RECORD SET:
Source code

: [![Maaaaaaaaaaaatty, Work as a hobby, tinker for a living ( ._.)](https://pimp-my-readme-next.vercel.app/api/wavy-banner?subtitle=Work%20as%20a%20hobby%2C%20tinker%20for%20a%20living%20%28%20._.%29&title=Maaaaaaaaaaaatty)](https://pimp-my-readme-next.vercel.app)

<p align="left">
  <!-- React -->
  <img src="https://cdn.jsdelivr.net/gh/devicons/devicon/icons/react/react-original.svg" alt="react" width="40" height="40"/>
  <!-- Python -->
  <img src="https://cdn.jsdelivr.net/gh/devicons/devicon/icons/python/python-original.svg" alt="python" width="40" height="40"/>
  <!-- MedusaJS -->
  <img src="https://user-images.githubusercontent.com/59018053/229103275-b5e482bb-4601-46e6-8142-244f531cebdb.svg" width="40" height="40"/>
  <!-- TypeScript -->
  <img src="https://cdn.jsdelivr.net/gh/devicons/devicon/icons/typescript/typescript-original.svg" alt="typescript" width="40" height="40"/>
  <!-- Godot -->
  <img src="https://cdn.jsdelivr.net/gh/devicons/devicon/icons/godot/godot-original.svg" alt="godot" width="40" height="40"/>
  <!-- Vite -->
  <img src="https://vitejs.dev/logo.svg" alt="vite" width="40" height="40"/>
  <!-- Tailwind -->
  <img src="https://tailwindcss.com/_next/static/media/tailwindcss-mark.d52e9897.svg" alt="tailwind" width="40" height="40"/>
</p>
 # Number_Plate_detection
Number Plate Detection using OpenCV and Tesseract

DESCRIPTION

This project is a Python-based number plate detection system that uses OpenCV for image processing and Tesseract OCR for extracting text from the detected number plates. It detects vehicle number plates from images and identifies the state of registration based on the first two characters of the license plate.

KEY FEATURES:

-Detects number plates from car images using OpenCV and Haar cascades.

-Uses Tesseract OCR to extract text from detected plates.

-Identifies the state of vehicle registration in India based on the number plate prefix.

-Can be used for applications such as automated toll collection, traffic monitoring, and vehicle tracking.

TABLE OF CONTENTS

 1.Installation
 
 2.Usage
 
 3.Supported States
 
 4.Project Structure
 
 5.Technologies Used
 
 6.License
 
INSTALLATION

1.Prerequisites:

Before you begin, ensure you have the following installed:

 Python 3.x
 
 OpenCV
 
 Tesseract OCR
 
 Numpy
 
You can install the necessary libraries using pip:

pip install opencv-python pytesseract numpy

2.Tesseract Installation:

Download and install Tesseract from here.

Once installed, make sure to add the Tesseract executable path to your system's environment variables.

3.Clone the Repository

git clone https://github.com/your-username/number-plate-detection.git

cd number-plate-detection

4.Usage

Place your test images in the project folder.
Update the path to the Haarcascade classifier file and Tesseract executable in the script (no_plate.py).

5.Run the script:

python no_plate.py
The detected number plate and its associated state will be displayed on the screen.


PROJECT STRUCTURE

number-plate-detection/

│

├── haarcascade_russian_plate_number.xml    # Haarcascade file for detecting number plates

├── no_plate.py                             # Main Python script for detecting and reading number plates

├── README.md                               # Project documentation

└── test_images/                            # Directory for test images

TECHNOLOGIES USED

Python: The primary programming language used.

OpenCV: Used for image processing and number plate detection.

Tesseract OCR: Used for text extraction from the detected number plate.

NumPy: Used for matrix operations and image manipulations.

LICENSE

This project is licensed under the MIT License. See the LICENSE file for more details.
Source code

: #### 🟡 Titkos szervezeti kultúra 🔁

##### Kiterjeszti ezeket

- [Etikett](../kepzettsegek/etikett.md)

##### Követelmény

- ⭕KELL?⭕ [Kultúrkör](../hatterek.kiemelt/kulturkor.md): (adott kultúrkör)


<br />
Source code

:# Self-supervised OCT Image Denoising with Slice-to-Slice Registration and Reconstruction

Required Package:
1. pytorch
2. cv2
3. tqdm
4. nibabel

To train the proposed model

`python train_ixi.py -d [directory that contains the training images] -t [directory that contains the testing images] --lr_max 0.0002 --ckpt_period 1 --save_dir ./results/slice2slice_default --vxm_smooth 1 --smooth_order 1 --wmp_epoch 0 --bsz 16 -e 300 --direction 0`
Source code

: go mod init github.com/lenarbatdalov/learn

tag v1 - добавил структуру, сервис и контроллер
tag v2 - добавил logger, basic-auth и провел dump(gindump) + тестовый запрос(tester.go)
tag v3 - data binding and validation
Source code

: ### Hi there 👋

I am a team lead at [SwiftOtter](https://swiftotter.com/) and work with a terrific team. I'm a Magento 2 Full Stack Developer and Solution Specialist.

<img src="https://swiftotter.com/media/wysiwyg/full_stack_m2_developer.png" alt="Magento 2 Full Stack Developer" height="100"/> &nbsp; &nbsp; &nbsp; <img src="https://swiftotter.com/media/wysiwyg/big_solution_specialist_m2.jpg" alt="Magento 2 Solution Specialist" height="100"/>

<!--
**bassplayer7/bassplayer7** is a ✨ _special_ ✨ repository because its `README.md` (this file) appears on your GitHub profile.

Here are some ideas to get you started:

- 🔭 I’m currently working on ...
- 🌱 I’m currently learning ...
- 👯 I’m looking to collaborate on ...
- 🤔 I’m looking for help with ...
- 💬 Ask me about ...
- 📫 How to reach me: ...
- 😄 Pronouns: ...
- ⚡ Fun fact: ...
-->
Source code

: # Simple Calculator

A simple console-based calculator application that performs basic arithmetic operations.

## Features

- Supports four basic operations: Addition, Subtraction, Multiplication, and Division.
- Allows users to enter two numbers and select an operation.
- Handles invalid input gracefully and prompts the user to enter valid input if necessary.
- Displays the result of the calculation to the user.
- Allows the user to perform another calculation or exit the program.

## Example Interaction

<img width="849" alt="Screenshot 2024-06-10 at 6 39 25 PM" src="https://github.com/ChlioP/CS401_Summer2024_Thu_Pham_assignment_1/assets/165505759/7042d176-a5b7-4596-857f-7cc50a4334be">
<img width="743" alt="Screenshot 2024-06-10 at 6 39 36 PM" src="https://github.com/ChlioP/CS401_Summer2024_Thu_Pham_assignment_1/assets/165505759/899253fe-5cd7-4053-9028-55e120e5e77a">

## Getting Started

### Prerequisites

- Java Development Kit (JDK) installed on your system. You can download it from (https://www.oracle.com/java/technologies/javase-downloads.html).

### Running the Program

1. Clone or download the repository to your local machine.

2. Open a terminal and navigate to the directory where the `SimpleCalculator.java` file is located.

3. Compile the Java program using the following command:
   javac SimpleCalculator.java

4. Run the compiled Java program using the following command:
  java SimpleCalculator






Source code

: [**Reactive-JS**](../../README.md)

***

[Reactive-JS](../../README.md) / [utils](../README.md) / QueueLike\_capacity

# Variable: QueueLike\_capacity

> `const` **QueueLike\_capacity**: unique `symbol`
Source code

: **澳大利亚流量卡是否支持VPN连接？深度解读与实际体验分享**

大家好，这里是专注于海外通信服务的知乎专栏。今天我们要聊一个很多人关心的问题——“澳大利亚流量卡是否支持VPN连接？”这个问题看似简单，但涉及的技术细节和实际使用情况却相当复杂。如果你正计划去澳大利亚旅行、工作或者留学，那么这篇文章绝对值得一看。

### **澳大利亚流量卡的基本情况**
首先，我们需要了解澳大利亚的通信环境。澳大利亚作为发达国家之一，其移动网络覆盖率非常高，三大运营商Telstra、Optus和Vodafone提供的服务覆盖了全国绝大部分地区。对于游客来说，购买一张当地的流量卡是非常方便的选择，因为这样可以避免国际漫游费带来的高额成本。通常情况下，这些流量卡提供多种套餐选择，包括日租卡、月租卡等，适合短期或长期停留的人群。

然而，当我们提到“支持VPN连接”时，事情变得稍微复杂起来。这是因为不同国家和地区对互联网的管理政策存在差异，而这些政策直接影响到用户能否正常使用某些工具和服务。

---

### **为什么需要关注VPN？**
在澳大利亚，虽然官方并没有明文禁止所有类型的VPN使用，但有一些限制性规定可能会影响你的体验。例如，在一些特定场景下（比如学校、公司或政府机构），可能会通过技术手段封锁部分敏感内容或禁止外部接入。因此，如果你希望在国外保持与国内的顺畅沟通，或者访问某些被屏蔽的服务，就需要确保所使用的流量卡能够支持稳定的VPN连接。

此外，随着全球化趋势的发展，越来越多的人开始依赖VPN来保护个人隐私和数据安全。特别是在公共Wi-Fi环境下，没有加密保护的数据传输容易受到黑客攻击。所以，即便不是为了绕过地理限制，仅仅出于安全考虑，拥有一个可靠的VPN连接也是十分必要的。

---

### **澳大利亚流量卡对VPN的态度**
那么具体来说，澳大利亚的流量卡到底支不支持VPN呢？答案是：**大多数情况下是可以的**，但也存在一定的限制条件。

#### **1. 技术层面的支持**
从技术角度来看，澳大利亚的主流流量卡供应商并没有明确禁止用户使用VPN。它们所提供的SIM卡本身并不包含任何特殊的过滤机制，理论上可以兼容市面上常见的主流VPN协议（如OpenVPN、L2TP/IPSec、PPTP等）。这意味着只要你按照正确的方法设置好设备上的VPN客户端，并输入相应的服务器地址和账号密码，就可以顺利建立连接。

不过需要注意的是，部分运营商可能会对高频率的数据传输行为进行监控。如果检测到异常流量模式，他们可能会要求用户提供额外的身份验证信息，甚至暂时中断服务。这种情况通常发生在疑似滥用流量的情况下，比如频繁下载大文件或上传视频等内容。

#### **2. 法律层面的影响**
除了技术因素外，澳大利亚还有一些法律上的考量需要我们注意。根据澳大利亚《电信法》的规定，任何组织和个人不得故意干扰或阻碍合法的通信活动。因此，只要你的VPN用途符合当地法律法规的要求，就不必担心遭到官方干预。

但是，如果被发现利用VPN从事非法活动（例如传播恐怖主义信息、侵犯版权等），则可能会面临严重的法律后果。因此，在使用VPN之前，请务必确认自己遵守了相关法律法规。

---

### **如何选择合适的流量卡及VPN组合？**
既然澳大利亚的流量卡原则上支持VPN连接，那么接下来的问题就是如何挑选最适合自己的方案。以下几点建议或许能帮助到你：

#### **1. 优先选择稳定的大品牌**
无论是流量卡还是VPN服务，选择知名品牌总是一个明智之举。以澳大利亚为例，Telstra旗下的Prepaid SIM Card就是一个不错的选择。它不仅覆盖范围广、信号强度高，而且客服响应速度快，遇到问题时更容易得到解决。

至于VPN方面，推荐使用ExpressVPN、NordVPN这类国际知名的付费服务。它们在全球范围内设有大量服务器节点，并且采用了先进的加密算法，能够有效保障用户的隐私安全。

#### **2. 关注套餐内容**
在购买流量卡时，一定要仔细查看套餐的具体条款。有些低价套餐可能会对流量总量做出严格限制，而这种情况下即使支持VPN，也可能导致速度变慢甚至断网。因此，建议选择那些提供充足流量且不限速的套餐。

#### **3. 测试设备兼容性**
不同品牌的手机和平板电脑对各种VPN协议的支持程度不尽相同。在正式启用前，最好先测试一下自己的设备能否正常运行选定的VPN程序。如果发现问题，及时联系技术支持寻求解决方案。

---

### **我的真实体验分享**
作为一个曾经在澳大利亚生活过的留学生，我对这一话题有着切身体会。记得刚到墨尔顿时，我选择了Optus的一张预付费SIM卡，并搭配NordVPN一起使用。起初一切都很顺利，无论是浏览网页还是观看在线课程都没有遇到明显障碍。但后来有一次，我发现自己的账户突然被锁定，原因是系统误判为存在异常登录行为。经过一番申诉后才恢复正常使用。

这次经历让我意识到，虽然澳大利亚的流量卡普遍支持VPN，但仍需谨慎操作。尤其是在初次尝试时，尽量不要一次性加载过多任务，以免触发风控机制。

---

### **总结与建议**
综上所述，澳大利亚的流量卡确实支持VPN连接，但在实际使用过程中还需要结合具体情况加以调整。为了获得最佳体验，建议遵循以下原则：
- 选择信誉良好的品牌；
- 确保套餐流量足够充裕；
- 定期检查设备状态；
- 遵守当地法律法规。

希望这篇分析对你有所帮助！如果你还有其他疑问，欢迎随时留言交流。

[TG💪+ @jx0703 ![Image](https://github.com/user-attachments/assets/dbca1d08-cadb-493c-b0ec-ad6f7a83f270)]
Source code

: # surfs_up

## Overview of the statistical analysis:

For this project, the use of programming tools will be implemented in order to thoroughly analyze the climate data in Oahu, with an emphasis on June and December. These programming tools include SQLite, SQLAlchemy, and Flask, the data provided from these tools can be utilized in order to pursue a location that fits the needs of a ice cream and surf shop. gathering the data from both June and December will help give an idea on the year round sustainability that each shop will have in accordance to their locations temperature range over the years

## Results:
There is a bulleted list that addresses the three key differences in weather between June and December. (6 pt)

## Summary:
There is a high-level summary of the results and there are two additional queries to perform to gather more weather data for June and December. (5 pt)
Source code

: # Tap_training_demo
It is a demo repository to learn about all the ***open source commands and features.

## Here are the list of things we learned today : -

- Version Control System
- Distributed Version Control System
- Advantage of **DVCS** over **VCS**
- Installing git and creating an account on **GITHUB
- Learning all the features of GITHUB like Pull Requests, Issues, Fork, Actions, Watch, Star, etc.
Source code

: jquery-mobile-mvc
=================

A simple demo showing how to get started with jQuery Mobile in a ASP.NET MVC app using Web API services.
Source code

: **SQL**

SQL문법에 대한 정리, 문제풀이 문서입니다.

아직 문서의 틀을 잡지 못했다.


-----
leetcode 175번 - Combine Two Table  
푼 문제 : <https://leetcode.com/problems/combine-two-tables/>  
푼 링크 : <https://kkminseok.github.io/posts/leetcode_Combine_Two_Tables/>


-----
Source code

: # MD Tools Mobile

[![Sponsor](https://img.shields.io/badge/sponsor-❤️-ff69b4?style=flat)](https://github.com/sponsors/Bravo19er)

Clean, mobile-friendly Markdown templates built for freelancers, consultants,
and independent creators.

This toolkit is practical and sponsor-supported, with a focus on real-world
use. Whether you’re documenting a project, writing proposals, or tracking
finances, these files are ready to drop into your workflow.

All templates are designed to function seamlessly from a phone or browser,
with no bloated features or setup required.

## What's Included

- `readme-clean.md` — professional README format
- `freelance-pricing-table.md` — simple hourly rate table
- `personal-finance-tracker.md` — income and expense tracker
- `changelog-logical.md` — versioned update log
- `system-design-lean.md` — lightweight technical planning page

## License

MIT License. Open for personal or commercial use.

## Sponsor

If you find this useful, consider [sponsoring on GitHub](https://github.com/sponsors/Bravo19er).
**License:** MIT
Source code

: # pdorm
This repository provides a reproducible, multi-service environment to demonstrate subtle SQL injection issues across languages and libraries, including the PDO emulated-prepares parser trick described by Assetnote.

INSTRUCTIONS TO FOLLOW:
Looking through the records, copy out every line in which the word "SimpleCalculator" is found.

ANSWER TO THIS EXERCISE:
2. Open a terminal and navigate to the directory where the `SimpleCalculator.java` file is located.
   javac SimpleCalculator.java
  java SimpleCalculator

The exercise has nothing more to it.